EXERCISE INSTRUCTIONS: Nothing but a number is needed here; count the lines of the listing that include "timeout".
>>>>>
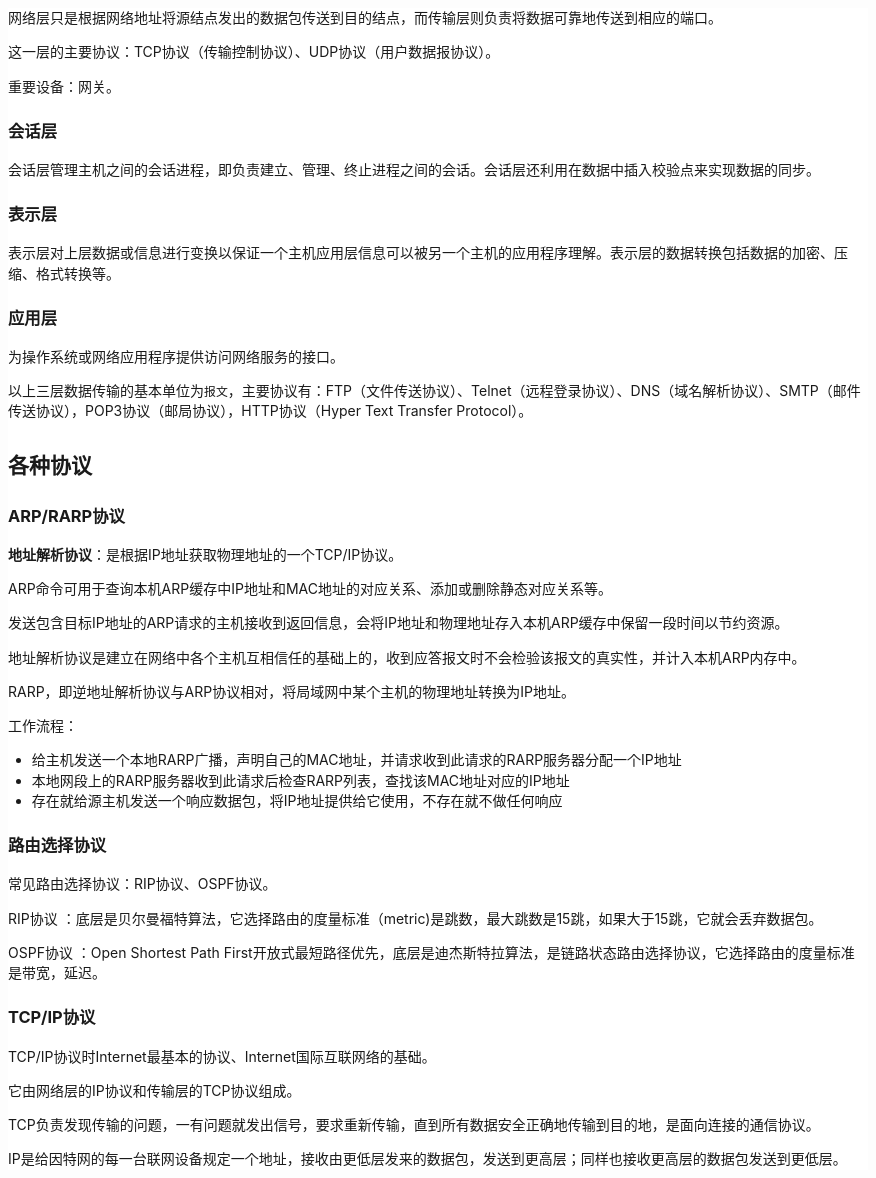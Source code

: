 网络层只是根据网络地址将源结点发出的数据包传送到目的结点，而传输层则负责将数据可靠地传送到相应的端口。

这一层的主要协议：TCP协议（传输控制协议）、UDP协议（用户数据报协议）。

重要设备：网关。

### 会话层

会话层管理主机之间的会话进程，即负责建立、管理、终止进程之间的会话。会话层还利用在数据中插入校验点来实现数据的同步。

### 表示层

表示层对上层数据或信息进行变换以保证一个主机应用层信息可以被另一个主机的应用程序理解。表示层的数据转换包括数据的加密、压缩、格式转换等。

### 应用层

为操作系统或网络应用程序提供访问网络服务的接口。

以上三层数据传输的基本单位为`报文`，主要协议有：FTP（文件传送协议）、Telnet（远程登录协议）、DNS（域名解析协议）、SMTP（邮件传送协议），POP3协议（邮局协议），HTTP协议（Hyper Text Transfer Protocol）。

## 各种协议

### ARP/RARP协议

**地址解析协议**：是根据IP地址获取物理地址的一个TCP/IP协议。

ARP命令可用于查询本机ARP缓存中IP地址和MAC地址的对应关系、添加或删除静态对应关系等。

发送包含目标IP地址的ARP请求的主机接收到返回信息，会将IP地址和物理地址存入本机ARP缓存中保留一段时间以节约资源。

地址解析协议是建立在网络中各个主机互相信任的基础上的，收到应答报文时不会检验该报文的真实性，并计入本机ARP内存中。

RARP，即逆地址解析协议与ARP协议相对，将局域网中某个主机的物理地址转换为IP地址。

工作流程：

- 给主机发送一个本地RARP广播，声明自己的MAC地址，并请求收到此请求的RARP服务器分配一个IP地址
- 本地网段上的RARP服务器收到此请求后检查RARP列表，查找该MAC地址对应的IP地址
- 存在就给源主机发送一个响应数据包，将IP地址提供给它使用，不存在就不做任何响应

### 路由选择协议

常见路由选择协议：RIP协议、OSPF协议。

RIP协议 ：底层是贝尔曼福特算法，它选择路由的度量标准（metric)是跳数，最大跳数是15跳，如果大于15跳，它就会丢弃数据包。

OSPF协议 ：Open Shortest Path First开放式最短路径优先，底层是迪杰斯特拉算法，是链路状态路由选择协议，它选择路由的度量标准是带宽，延迟。

### TCP/IP协议

TCP/IP协议时Internet最基本的协议、Internet国际互联网络的基础。

它由网络层的IP协议和传输层的TCP协议组成。

TCP负责发现传输的问题，一有问题就发出信号，要求重新传输，直到所有数据安全正确地传输到目的地，是面向连接的通信协议。

IP是给因特网的每一台联网设备规定一个地址，接收由更低层发来的数据包，发送到更高层；同样也接收更高层的数据包发送到更低层。
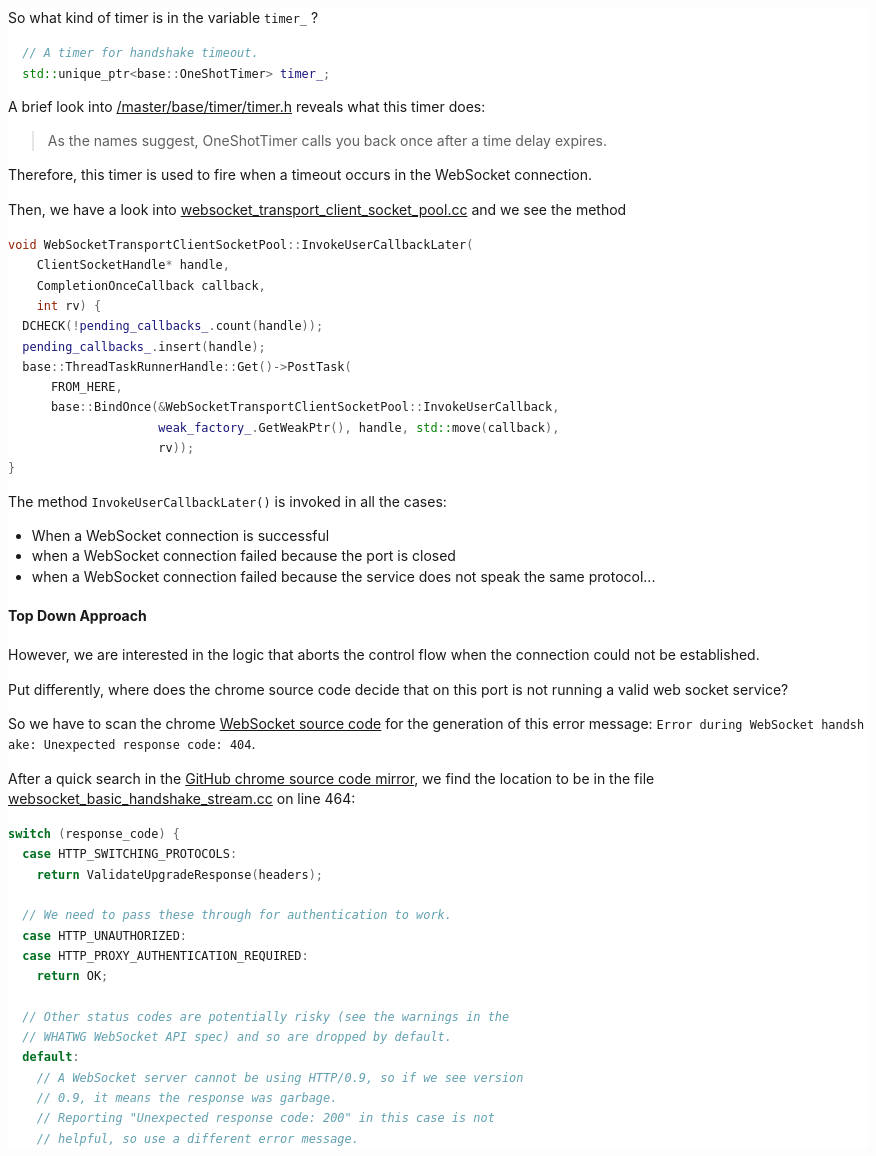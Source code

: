 So what kind of timer is in the variable `timer_` ? 

```C++
  // A timer for handshake timeout.
  std::unique_ptr<base::OneShotTimer> timer_;
```

A brief look into [/master/base/timer/timer.h](https://chromium.googlesource.com/chromium/src/+/master/base/timer/timer.h) reveals what this timer does: 

> As the names suggest, OneShotTimer calls you back once after a time delay expires.

Therefore, this timer is used to fire when a timeout occurs in the WebSocket connection.


Then, we have a look into [websocket_transport_client_socket_pool.cc](https://github.com/chromium/chromium/blob/master/net/socket/websocket_transport_client_socket_pool.cc) and we see the method 

```C++
void WebSocketTransportClientSocketPool::InvokeUserCallbackLater(
    ClientSocketHandle* handle,
    CompletionOnceCallback callback,
    int rv) {
  DCHECK(!pending_callbacks_.count(handle));
  pending_callbacks_.insert(handle);
  base::ThreadTaskRunnerHandle::Get()->PostTask(
      FROM_HERE,
      base::BindOnce(&WebSocketTransportClientSocketPool::InvokeUserCallback,
                     weak_factory_.GetWeakPtr(), handle, std::move(callback),
                     rv));
}
```

The method `InvokeUserCallbackLater()` is invoked in all the cases:

- When a WebSocket connection is successful
- when a WebSocket connection failed because the port is closed
- when a WebSocket connection failed because the service does not speak the same protocol...

#### Top Down Approach

However, we are interested in the logic that aborts the control flow when the connection could not be established. 

Put differently, where does the chrome source code decide that on this port is not running a valid web socket service?

So we have to scan the chrome [WebSocket source code](https://github.com/chromium/chromium/tree/master/net/websockets) for the generation of this error message: `Error during WebSocket handshake: Unexpected response code: 404`.

After a quick search in the [GitHub chrome source code mirror](https://github.com/chromium/chromium/), we find the location to be in the file [websocket_basic_handshake_stream.cc]() on line 464:

```C++
switch (response_code) {
  case HTTP_SWITCHING_PROTOCOLS:
    return ValidateUpgradeResponse(headers);

  // We need to pass these through for authentication to work.
  case HTTP_UNAUTHORIZED:
  case HTTP_PROXY_AUTHENTICATION_REQUIRED:
    return OK;

  // Other status codes are potentially risky (see the warnings in the
  // WHATWG WebSocket API spec) and so are dropped by default.
  default:
    // A WebSocket server cannot be using HTTP/0.9, so if we see version
    // 0.9, it means the response was garbage.
    // Reporting "Unexpected response code: 200" in this case is not
    // helpful, so use a different error message.
```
<<<<<
RESPONSE TO THIS EXERCISE: 2